Kolinski, hands thrust into the pockets of his expensive coat, lean as a mortician, was turning into the street door of the FarJon Hotel across the street. His face was set and grim.
Docker said excitedly, “He’s giving her an overdose.”
“Who? Where?”
From his coffee shop, Tekawa could not see the door up Jones Street that Kolinski had just entered. His partner, who was staring down Jones toward Market, had his back to the door.
“You ever heard of a man named Kolinski?”
“I may have.” Tekawa’s voice had become instantly guarded. Docker was watching the second sweep of his watch now.
“Don’t be so fucking cute, Jap. Your nuts ache you want him so bad. So he’s just given her an OD. It’s a deliberate hotshot — ninety-five percent pure shit.”
“Nobody has pure—”
“This came out of a hijacked shipment where a courier from Mexico got wiped this morning out on Bryant Street. Wylie’s on it from Homicide.”

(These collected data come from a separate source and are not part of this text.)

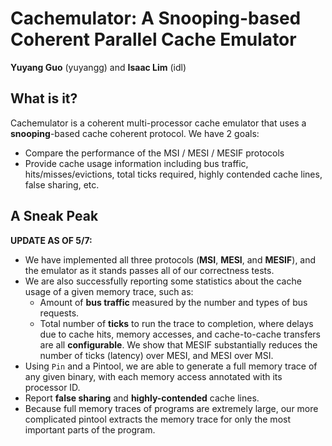 # Cachemulator: A Snooping-based Coherent Parallel Cache Emulator
**Yuyang Guo** (yuyangg) and **Isaac Lim** (idl)

## What is it?

Cachemulator is a coherent multi-processor cache emulator that uses a
**snooping**-based cache coherent protocol. We have 2 goals:

- Compare the performance of the MSI / MESI / MESIF protocols
- Provide cache usage information including bus traffic, hits/misses/evictions,
total ticks required, highly contended cache lines, false sharing, etc.

## A Sneak Peak

**UPDATE AS OF 5/7:**

- We have implemented all three protocols (**MSI**, **MESI**, and **MESIF**), and the
emulator as it stands passes all of our correctness tests.
- We are also successfully reporting some statistics about the cache usage of
a given memory trace, such as:
    - Amount of **bus traffic** measured by the number and types of bus requests.
    - Total number of **ticks** to run the trace to completion, where delays due to
    cache hits, memory accesses, and cache-to-cache transfers are all **configurable**.
  We show that MESIF substantially reduces the number of ticks (latency) over
  MESI, and MESI over MSI.
- Using `Pin` and a Pintool, we are able to generate a full memory trace of any
given binary, with each memory access annotated with its processor ID.
- Report **false sharing** and **highly-contended** cache lines.
- Because full memory traces of programs are extremely large, our more complicated pintool extracts the memory trace for only the most important parts of the program.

In tones he attempted to make casual, Tekawa began, “I may have heard something—”
“Kolinski’s going to split if you don’t get up there.”
Tekawa’s cool finally slipped. “Where, then, goddam you?”
“Five-one-seven Jones. The FarJon Hotel. Get up there, Jap. You’ll hear the coon on the desk screaming when you go through the street door.”
Docker depressed the hooks but kept talking into the dead phone. He also turned slightly so his shoulder and part of his back were to the window to make him seem unaware of what was going on in the street outside. Past the black plastic edge of the phone he watched Tekawa burst from the coffee shop and cross O’Farrell against the red light. The redhead fell in beside him; they went up Jones in strides so long as to be nearly running.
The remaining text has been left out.